(Saved entries)
-------------------------

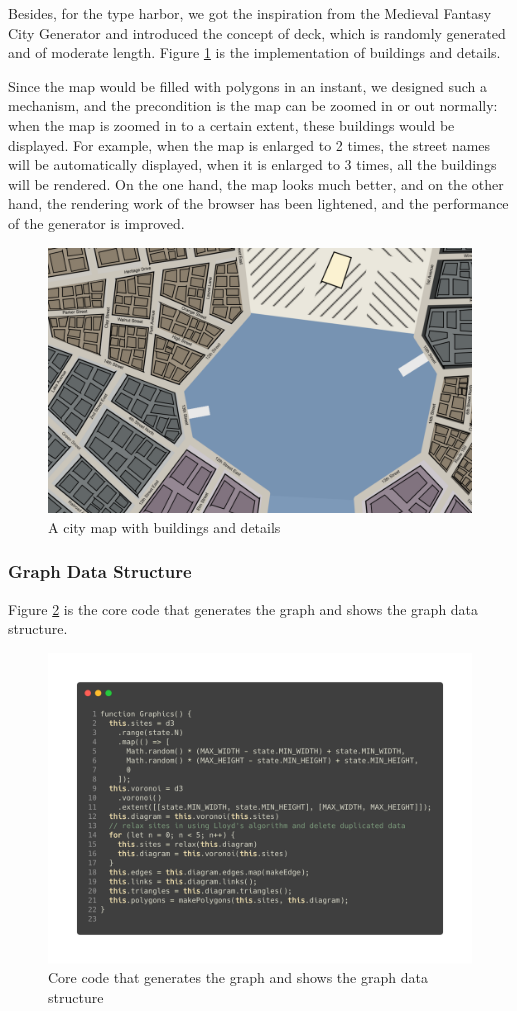 Besides, for the type harbor, we got the inspiration from the Medieval Fantasy City Generator and introduced the concept of deck, which is randomly generated and of moderate length. Figure \ref{fig:buildings} is the implementation of buildings and details.

Since the map would be filled with polygons in an instant, we designed such a mechanism, and the precondition is the map can be zoomed in or out normally: when the map is zoomed in to a certain extent, these buildings would be displayed. For example, when the map is enlarged to 2 times, the street names will be automatically displayed, when it is enlarged to 3 times, all the buildings will be rendered. On the one hand, the map looks much better, and on the other hand, the rendering work of the browser has been lightened, and the performance of the generator is improved.


\begin{figure}[htbp]
  \includegraphics[width=\textwidth]{section04/assets/Map-details.png}
  \caption{A city map with buildings and details}
  \label{fig:buildings}
\end{figure}

\subsubsection{Graph Data Structure}

Figure \ref{fig:Code graph} is the core code that generates the graph and shows the graph data structure.

\begin{figure}[htbp]
  \includegraphics[width=\textwidth]{section04/assets/Code-graph.png}
  \caption{Core code that generates the graph and shows the graph data structure}
  \label{fig:Code graph}
\end{figure}
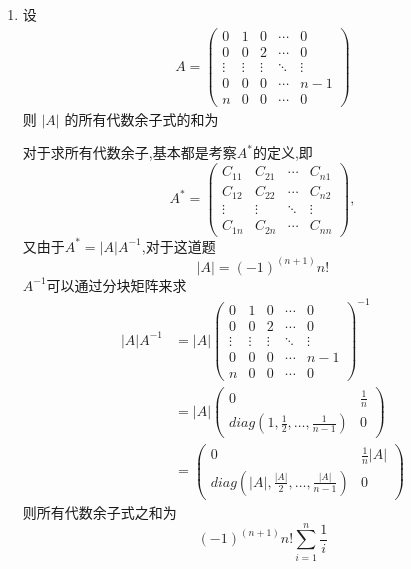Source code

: \documentclass[12pt, a4paper, oneside, UTF8]{ctexbook}
\begin{document}
\begin{enumerate}[label=\arabic*.,start=5]
    \item 设 
    \begin{align*}
    A=\begin{pmatrix}
    0 & 1 & 0 & \cdots & 0\\
    0 & 0 & 2 &\cdots & 0 \\
    \vdots & \vdots & \vdots & \ddots &\vdots  \\
    0 & 0 & 0&\cdots & n-1\\
    n & 0 & 0&\cdots & 0 
    \end{pmatrix}
    \end{align*}
    则 $|A|$ 的所有代数余子式的和为\underline{\hspace{3cm}}
    
    \begin{solution}
    对于求所有代数余子,基本都是考察$A^{*}$的定义,即
    \[
    A^* = \begin{pmatrix}
    C_{11} & C_{21} & \cdots & C_{n1} \\
    C_{12} & C_{22} & \cdots & C_{n2} \\
    \vdots & \vdots & \ddots & \vdots \\
    C_{1n} & C_{2n} & \cdots & C_{nn}
    \end{pmatrix},
    \]
    又由于$A^{*}=\left|A\right|A^{-1}$,对于这道题
    \[
    \left|A\right|=(-1)^{(n+1)}n!
    \]
    $A^{-1}$可以通过分块矩阵来求
    \begin{align*}
    |A|A^{-1} 
    &=|A|\left(
    \begin{array}{r|rrrr}
    0 & 1 & 0 & \cdots & 0\\
    0 & 0 & 2 &\cdots & 0 \\
    \vdots & \vdots & \vdots & \ddots &\vdots  \\
    0 & 0 & 0&\cdots & n-1\\
    \hline
    n & 0 & 0&\cdots & 0 
    \end{array}\right)^{-1} \\
    &=|A|\left(
    \begin{array}{l|l}
    0 & \frac{1}{n} \\
    \hline
    diag(1,\frac{1}{2},\ldots,\frac{1}{n-1}) & 0
    \end{array}\right) \\
    &= \left(
    \begin{array}{l|l}
    0 & \frac{1}{n} |A| \\
    \hline
    diag(|A|,\frac{|A|}{2},\ldots,\frac{|A|}{n-1}) & 0
    \end{array}\right)
    \end{align*}
    则所有代数余子式之和为$$(-1)^{(n+1)}n!\sum_{i=1}^{n}{\frac{1}{i}}$$
    \end{solution}
\end{enumerate}
\end{document}
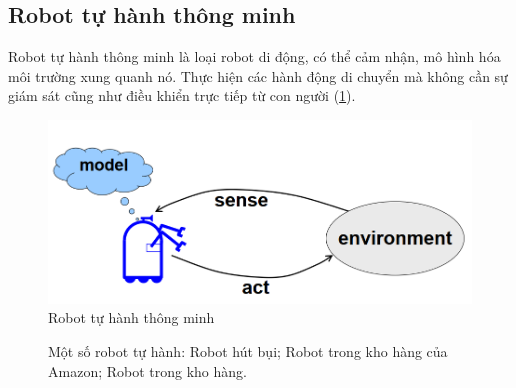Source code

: \subsection{Robot tự hành thông minh}
Robot tự hành thông minh là loại robot di động, có thể cảm nhận, mô hình hóa môi trường xung quanh nó. Thực hiện các hành động di chuyển mà không cần sự giám sát cũng như điều khiển trực tiếp từ con người (\figurename{\ref{fig:intro}}).

\begin{figure}
	\centering
	\includegraphics[width=13cm]{chapter1/figs/intro.png}
	\caption{Robot tự hành thông minh}
	\label{fig:intro}
\end{figure}

\begin{figure}
	\centering
	\hspace{8pt}
	\hspace{8pt}
	\caption[]{Một số robot tự hành: Robot hút bụi;  Robot trong kho hàng của Amazon;  Robot trong kho hàng.}
	\label{fig:rb}
\end{figure}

-------------------------

▸ Work item: Please reproduce the records above exactly and leave any picture behind.

▸ The answer:
 Besides, for the type harbor, we got the inspiration from the Medieval Fantasy City Generator and introduced the concept of deck, which is randomly generated and of moderate length. Figure \ref{fig:buildings} is the implementation of buildings and details.

Since the map would be filled with polygons in an instant, we designed such a mechanism, and the precondition is the map can be zoomed in or out normally: when the map is zoomed in to a certain extent, these buildings would be displayed. For example, when the map is enlarged to 2 times, the street names will be automatically displayed, when it is enlarged to 3 times, all the buildings will be rendered. On the one hand, the map looks much better, and on the other hand, the rendering work of the browser has been lightened, and the performance of the generator is improved.


\begin{figure}[htbp]
  \includegraphics[width=\textwidth]{section04/assets/Map-details.png}
  \caption{A city map with buildings and details}
  \label{fig:buildings}
\end{figure}

\subsubsection{Graph Data Structure}

Figure \ref{fig:Code graph} is the core code that generates the graph and shows the graph data structure.

\begin{figure}[htbp]
  \includegraphics[width=\textwidth]{section04/assets/Code-graph.png}
  \caption{Core code that generates the graph and shows the graph data structure}
  \label{fig:Code graph}
\end{figure}
Source code

: \documentclass[12pt, a4paper, oneside, UTF8]{ctexbook}
\begin{document}
\begin{enumerate}[label=\arabic*.,start=5]
    \item 设 
    \begin{align*}
    A=\begin{pmatrix}
    0 & 1 & 0 & \cdots & 0\\
    0 & 0 & 2 &\cdots & 0 \\
    \vdots & \vdots & \vdots & \ddots &\vdots  \\
    0 & 0 & 0&\cdots & n-1\\
    n & 0 & 0&\cdots & 0 
    \end{pmatrix}
    \end{align*}
    则 $|A|$ 的所有代数余子式的和为\underline{\hspace{3cm}}
    
    \begin{solution}
    对于求所有代数余子,基本都是考察$A^{*}$的定义,即
    \[
    A^* = \begin{pmatrix}
    C_{11} & C_{21} & \cdots & C_{n1} \\
    C_{12} & C_{22} & \cdots & C_{n2} \\
    \vdots & \vdots & \ddots & \vdots \\
    C_{1n} & C_{2n} & \cdots & C_{nn}
    \end{pmatrix},
    \]
    又由于$A^{*}=\left|A\right|A^{-1}$,对于这道题
    \[
    \left|A\right|=(-1)^{(n+1)}n!
    \]
    $A^{-1}$可以通过分块矩阵来求
    \begin{align*}
    |A|A^{-1} 
    &=|A|\left(
    \begin{array}{r|rrrr}
    0 & 1 & 0 & \cdots & 0\\
    0 & 0 & 2 &\cdots & 0 \\
    \vdots & \vdots & \vdots & \ddots &\vdots  \\
    0 & 0 & 0&\cdots & n-1\\
    \hline
    n & 0 & 0&\cdots & 0 
    \end{array}\right)^{-1} \\
    &=|A|\left(
    \begin{array}{l|l}
    0 & \frac{1}{n} \\
    \hline
    diag(1,\frac{1}{2},\ldots,\frac{1}{n-1}) & 0
    \end{array}\right) \\
    &= \left(
    \begin{array}{l|l}
    0 & \frac{1}{n} |A| \\
    \hline
    diag(|A|,\frac{|A|}{2},\ldots,\frac{|A|}{n-1}) & 0
    \end{array}\right)
    \end{align*}
    则所有代数余子式之和为$$(-1)^{(n+1)}n!\sum_{i=1}^{n}{\frac{1}{i}}$$
    \end{solution}
\end{enumerate}
\end{document}
Source code

: \subsection{Robot tự hành thông minh}
Robot tự hành thông minh là loại robot di động, có thể cảm nhận, mô hình hóa môi trường xung quanh nó. Thực hiện các hành động di chuyển mà không cần sự giám sát cũng như điều khiển trực tiếp từ con người (\figurename{\ref{fig:intro}}).

\begin{figure}
	\centering
	\includegraphics[width=13cm]{chapter1/figs/intro.png}
	\caption{Robot tự hành thông minh}
	\label{fig:intro}
\end{figure}

\begin{figure}
	\centering
	\hspace{8pt}
	\hspace{8pt}
	\caption[]{Một số robot tự hành: Robot hút bụi;  Robot trong kho hàng của Amazon;  Robot trong kho hàng.}
	\label{fig:rb}
\end{figure}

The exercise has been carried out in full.